• WHAT YOU SHOULD DO:
From the records below, find each line with the string "that" and copy it.

Segment Start: ENTRIES SHOWN

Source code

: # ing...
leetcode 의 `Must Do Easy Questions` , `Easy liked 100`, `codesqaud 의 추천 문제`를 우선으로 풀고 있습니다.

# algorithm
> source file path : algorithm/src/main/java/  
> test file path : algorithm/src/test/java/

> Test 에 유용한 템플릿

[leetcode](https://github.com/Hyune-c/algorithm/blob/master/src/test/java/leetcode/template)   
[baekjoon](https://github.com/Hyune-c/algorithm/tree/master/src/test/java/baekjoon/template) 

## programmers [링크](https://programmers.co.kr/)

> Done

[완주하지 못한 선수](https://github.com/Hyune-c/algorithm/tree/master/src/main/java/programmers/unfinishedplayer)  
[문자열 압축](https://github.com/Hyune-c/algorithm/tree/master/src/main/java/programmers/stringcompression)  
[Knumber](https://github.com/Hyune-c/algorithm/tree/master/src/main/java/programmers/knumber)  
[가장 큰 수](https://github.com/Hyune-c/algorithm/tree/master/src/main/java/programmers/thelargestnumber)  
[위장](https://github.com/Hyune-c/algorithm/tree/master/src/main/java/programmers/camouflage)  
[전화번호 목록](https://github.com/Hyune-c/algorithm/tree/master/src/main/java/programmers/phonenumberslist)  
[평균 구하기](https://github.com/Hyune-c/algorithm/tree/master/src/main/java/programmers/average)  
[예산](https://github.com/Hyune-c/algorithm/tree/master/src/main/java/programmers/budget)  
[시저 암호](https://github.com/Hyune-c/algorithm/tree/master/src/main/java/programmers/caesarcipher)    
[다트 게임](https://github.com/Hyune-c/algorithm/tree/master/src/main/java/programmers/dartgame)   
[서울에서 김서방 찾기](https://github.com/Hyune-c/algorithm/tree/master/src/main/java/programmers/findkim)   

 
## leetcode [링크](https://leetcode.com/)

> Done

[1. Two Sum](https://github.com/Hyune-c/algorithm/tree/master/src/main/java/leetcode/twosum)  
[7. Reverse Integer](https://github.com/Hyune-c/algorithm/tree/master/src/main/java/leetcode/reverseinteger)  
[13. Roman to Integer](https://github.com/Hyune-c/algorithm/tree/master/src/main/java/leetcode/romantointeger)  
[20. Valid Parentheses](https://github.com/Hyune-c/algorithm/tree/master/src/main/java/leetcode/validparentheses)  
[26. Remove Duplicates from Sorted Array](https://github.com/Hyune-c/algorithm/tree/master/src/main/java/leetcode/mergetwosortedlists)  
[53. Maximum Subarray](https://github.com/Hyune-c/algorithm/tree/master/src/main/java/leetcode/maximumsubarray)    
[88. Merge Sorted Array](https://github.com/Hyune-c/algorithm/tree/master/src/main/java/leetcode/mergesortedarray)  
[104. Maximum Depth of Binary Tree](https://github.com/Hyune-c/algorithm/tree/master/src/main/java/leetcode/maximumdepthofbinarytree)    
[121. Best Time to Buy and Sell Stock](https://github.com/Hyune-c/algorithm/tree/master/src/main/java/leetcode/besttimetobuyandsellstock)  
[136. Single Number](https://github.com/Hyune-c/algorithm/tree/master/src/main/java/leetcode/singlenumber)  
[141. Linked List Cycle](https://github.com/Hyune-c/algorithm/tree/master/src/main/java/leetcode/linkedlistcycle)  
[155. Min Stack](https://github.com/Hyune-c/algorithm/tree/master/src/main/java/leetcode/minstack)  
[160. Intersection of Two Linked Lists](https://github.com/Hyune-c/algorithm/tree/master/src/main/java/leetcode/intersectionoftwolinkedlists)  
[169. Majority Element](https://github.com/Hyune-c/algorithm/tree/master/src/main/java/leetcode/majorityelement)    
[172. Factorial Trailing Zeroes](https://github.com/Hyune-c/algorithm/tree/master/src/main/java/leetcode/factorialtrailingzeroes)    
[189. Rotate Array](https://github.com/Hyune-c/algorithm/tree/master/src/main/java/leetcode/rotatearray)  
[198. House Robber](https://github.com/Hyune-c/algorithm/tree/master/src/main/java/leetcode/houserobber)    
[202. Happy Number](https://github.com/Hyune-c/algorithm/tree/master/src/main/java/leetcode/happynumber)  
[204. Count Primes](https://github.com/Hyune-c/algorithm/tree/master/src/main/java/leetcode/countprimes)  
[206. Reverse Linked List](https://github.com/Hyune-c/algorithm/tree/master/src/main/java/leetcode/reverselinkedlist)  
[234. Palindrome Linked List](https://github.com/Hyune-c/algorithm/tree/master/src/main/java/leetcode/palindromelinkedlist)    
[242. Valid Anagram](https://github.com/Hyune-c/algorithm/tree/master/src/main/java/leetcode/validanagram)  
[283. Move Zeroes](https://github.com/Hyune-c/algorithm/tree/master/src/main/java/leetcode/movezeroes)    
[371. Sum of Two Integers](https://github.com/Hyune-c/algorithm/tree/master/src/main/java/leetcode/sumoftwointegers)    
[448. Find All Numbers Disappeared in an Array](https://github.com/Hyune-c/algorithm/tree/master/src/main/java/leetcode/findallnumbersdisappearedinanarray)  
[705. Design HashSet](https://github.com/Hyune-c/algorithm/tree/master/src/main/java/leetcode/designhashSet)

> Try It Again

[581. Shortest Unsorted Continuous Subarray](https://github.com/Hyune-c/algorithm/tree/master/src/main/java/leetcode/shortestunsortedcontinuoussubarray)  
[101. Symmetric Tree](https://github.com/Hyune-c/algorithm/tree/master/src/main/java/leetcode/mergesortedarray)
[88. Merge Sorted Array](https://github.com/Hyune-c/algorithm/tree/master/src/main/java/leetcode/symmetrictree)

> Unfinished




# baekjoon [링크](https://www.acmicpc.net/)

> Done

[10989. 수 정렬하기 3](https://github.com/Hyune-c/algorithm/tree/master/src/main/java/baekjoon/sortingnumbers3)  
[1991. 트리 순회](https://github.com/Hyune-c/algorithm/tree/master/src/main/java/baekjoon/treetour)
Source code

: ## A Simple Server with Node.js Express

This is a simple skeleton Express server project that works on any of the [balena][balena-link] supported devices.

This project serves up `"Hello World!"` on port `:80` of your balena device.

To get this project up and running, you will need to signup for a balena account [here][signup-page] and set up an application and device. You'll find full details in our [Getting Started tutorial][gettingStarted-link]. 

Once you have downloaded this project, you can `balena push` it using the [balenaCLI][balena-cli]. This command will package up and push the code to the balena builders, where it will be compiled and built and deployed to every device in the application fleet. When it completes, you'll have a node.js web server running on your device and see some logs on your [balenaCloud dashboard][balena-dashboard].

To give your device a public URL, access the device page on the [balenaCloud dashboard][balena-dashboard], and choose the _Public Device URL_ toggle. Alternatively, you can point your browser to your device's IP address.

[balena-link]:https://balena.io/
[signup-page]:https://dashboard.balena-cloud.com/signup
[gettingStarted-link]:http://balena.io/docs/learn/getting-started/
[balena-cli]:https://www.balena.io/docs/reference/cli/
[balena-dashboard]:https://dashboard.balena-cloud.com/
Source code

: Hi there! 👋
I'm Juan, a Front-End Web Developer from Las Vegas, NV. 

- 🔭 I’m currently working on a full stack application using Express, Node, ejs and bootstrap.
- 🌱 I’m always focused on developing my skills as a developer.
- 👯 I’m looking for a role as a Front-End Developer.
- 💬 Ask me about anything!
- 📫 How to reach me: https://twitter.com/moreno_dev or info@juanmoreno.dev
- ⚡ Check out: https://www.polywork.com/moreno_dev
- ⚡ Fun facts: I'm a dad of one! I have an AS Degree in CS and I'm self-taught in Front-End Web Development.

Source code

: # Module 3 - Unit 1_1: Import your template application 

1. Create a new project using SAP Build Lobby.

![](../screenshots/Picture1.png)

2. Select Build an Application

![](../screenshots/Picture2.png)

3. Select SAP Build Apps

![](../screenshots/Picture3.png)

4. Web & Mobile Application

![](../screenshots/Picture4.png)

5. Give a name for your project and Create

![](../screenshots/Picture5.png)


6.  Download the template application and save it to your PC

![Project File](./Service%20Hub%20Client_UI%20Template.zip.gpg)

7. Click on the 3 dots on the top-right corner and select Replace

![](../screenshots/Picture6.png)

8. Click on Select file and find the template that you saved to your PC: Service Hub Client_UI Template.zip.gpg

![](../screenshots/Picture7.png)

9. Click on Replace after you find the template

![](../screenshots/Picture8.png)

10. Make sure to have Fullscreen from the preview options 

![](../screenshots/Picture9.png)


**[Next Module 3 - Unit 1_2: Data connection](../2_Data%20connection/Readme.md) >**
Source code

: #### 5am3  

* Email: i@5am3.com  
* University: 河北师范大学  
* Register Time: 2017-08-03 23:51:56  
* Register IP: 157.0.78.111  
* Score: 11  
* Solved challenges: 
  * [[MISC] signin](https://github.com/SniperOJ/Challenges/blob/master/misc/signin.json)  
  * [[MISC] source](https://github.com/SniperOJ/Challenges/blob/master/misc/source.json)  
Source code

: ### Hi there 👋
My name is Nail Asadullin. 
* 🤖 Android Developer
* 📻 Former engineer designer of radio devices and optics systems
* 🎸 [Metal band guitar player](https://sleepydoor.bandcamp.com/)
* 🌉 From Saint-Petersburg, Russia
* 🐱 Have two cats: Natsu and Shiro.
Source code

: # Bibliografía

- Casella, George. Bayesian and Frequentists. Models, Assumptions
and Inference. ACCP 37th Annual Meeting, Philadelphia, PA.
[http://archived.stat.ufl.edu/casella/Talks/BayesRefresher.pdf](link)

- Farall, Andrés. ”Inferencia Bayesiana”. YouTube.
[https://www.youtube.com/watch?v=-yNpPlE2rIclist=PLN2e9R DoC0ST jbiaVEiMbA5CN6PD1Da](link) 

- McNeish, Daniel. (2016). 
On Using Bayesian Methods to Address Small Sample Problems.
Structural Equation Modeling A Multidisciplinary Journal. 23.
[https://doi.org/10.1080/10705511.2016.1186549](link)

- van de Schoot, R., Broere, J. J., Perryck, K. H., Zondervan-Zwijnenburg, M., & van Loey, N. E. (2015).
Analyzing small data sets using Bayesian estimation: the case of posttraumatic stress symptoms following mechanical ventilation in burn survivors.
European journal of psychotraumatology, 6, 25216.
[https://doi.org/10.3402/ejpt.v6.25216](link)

Segment End: ENTRIES SHOWN

• REPLY:
This is a simple skeleton Express server project that works on any of the [balena][balena-link] supported devices.
8. Click on Select file and find the template that you saved to your PC: Service Hub Client_UI Template.zip.gpg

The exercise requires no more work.